» Records to use:
══════════
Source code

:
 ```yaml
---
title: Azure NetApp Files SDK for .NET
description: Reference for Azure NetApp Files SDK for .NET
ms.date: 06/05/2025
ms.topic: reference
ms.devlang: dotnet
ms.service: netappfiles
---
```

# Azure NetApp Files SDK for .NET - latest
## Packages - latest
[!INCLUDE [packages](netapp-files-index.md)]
══════════
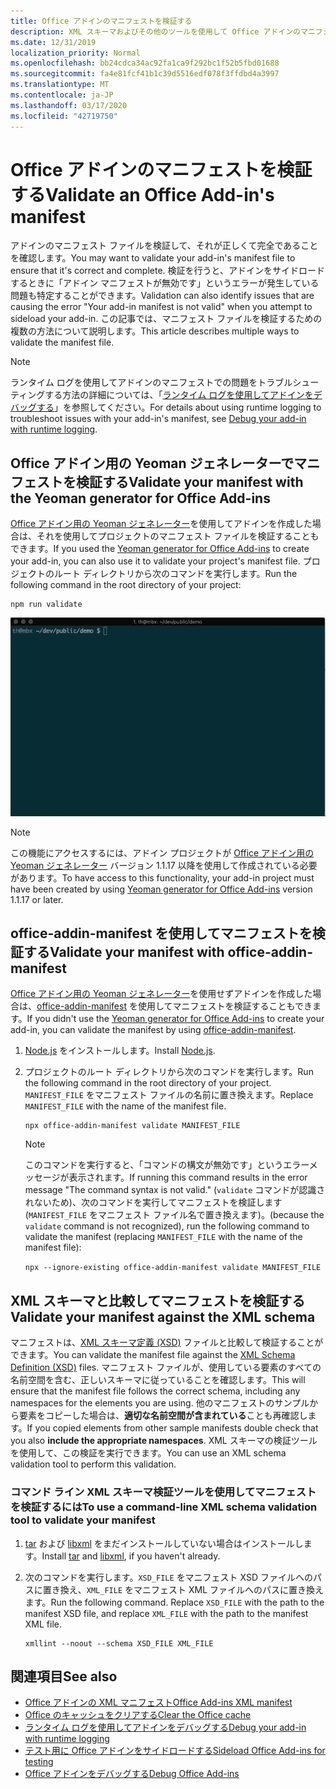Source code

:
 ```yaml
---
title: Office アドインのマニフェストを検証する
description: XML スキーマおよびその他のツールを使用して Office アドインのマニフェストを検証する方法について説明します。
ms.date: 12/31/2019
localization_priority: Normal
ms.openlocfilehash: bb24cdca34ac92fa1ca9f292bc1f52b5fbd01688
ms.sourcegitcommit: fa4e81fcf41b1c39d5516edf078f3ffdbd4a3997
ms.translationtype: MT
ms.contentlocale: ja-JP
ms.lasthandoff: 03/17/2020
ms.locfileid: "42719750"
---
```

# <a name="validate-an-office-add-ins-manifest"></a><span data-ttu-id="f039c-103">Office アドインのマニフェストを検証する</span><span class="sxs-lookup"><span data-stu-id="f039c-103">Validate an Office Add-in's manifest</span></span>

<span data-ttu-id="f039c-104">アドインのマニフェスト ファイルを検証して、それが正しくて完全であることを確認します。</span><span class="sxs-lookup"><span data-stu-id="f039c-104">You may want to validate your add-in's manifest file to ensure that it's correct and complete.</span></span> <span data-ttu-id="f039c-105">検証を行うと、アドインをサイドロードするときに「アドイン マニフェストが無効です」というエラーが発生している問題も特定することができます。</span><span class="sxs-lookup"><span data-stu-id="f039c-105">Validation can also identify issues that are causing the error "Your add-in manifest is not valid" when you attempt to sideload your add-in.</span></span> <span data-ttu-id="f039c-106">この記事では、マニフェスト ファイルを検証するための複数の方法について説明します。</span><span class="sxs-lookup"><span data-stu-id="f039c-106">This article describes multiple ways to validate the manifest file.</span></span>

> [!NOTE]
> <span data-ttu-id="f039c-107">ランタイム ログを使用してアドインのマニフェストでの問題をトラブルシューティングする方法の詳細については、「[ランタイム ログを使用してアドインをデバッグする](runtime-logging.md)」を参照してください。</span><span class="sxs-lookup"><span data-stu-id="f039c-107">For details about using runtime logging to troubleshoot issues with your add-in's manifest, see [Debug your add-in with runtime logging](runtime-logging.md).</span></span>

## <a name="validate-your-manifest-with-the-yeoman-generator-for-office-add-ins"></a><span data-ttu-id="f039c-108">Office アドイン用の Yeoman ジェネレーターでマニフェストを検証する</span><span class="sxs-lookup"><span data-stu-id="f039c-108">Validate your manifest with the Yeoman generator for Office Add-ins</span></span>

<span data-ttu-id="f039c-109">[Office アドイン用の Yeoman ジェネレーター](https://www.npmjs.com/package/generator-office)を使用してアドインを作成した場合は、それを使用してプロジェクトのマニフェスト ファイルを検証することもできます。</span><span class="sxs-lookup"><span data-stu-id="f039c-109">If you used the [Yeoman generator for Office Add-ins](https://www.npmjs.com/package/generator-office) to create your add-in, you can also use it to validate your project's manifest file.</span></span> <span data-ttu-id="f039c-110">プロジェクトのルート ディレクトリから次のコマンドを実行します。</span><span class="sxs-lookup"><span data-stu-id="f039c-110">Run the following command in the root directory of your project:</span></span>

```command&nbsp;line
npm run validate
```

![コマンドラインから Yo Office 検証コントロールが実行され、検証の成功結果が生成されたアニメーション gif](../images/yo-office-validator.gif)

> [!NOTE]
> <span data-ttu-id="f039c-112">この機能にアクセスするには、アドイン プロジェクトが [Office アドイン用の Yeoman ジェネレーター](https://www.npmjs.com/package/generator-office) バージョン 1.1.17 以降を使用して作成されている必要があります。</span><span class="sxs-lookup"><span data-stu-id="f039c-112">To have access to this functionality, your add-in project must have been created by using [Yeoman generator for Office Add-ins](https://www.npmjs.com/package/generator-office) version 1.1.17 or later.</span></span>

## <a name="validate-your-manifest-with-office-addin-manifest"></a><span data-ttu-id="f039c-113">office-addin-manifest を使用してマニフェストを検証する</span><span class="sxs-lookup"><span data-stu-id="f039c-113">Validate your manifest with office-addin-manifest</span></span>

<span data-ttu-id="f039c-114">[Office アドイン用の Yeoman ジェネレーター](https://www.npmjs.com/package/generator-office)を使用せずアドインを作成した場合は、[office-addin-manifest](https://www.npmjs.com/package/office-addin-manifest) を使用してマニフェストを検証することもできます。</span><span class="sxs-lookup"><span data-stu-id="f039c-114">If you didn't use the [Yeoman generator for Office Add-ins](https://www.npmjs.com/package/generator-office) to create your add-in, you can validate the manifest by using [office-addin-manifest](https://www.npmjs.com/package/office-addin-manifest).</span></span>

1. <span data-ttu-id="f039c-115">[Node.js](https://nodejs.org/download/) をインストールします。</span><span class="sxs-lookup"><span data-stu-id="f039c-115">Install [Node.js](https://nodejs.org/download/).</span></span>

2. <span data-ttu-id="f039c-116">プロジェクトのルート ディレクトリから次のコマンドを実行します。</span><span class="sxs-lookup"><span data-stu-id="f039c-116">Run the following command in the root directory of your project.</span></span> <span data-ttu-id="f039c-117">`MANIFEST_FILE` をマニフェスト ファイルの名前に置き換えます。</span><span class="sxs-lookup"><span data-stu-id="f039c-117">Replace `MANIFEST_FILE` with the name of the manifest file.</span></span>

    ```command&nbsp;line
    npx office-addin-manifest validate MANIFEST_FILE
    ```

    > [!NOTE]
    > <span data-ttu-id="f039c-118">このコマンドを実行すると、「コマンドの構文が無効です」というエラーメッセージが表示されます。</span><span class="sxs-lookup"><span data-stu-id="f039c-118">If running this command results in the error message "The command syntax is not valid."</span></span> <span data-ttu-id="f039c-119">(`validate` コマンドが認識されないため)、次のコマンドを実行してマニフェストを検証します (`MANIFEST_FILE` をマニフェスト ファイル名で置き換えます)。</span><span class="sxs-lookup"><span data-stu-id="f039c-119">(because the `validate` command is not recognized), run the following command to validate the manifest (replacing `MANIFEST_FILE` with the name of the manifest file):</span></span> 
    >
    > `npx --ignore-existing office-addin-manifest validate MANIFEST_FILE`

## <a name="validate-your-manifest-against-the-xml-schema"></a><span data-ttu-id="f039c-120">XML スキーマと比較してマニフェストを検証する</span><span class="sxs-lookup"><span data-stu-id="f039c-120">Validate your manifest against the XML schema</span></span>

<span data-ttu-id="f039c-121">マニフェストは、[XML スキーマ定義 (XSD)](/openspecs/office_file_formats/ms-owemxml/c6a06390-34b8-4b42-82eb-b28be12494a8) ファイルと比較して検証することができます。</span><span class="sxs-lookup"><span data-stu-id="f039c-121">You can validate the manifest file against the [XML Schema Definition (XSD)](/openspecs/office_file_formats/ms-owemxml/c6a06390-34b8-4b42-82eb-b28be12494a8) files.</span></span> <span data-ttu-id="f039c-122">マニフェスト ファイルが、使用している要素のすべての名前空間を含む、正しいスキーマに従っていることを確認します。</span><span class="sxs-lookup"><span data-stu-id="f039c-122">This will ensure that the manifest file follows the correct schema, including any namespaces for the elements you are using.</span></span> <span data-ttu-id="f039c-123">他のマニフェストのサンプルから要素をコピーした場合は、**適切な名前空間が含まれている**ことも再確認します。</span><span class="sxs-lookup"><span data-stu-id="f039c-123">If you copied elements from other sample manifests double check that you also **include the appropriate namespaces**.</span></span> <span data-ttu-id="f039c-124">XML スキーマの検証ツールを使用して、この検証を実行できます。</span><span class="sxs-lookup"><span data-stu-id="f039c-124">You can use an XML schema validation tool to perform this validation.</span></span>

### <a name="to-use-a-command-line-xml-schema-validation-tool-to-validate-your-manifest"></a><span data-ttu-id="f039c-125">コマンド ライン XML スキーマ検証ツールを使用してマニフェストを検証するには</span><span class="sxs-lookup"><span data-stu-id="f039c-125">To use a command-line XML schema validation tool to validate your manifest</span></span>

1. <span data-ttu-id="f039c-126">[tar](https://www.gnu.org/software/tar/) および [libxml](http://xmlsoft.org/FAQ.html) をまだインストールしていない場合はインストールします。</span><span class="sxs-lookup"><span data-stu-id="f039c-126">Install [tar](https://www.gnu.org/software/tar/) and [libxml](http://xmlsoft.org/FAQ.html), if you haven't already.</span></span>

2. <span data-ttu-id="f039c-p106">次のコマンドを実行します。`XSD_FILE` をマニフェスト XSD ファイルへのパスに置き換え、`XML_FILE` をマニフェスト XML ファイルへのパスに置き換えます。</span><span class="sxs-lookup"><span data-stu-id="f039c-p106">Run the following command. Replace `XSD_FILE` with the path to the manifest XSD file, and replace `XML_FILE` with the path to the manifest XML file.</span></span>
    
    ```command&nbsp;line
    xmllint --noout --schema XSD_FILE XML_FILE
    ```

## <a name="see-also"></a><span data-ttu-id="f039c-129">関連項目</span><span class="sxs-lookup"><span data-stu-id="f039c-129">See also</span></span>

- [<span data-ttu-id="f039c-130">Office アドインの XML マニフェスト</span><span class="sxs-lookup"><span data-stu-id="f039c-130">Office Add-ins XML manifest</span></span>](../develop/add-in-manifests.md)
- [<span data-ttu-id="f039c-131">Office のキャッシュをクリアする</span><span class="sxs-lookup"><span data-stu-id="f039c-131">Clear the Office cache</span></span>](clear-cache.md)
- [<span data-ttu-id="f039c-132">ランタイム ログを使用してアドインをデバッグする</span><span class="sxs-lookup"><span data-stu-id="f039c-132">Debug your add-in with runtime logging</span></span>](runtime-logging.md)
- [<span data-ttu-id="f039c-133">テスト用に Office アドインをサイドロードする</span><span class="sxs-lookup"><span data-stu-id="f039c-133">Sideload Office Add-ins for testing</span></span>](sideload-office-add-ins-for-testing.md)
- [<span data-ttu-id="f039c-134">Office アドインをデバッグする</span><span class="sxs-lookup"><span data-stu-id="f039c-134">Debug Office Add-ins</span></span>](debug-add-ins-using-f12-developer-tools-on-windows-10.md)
══════════
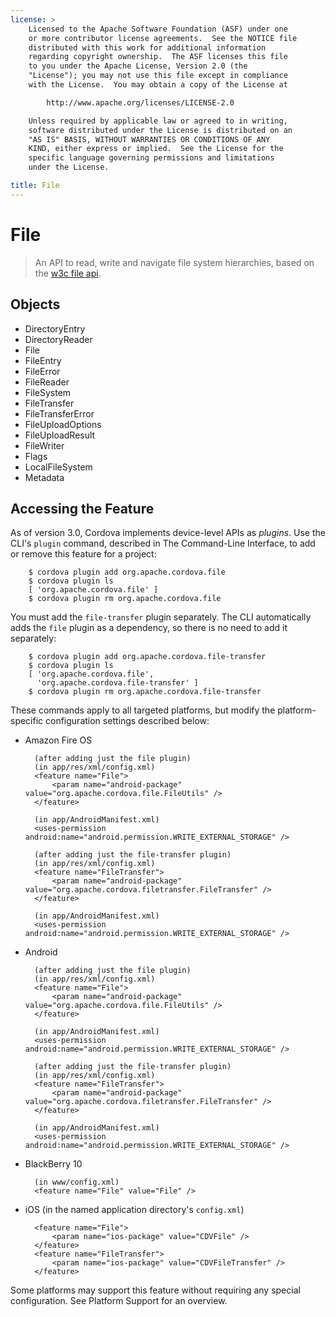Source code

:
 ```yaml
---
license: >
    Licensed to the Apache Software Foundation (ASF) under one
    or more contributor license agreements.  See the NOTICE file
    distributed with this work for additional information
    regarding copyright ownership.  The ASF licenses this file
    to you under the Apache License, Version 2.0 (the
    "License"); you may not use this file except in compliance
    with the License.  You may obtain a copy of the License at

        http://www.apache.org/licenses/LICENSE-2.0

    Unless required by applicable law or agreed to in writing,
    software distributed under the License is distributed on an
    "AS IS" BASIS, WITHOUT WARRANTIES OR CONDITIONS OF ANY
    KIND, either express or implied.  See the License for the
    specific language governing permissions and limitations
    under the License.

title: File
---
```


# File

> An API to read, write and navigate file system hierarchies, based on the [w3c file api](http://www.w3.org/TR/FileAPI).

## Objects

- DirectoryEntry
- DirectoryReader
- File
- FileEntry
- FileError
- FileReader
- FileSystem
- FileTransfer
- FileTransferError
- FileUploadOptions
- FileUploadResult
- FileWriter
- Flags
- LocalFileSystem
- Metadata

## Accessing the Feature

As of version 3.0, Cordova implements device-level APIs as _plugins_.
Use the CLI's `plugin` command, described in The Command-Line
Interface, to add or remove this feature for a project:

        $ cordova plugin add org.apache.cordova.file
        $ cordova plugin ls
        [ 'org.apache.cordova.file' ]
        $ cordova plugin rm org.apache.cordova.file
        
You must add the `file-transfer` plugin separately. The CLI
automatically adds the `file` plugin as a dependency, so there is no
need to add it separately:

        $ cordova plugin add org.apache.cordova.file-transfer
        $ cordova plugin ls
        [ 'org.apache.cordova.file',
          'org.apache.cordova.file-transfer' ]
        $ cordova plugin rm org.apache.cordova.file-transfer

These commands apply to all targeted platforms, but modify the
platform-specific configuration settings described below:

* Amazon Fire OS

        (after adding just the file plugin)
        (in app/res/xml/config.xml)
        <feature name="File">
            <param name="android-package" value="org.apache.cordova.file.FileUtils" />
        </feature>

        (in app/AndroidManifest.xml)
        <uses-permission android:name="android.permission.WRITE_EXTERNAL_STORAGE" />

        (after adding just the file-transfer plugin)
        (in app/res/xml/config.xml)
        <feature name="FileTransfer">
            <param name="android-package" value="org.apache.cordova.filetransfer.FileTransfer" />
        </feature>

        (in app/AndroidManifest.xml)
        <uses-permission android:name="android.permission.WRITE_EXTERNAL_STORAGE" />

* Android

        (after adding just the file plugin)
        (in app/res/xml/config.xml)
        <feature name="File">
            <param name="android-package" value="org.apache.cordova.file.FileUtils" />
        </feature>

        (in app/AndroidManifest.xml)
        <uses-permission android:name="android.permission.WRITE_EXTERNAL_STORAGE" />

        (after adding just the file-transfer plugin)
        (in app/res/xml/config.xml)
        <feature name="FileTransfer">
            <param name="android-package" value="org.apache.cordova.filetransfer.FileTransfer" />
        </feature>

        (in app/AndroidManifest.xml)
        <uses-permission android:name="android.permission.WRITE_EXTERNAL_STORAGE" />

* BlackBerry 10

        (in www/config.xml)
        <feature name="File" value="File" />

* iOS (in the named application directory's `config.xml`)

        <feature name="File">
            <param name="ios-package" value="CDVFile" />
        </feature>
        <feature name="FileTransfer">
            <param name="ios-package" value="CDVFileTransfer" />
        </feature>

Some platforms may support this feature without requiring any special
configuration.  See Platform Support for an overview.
══════════
» Prompt:
When a line of the material above contains the string "description", it counts. State the total and nothing more.

» Output for this task:
2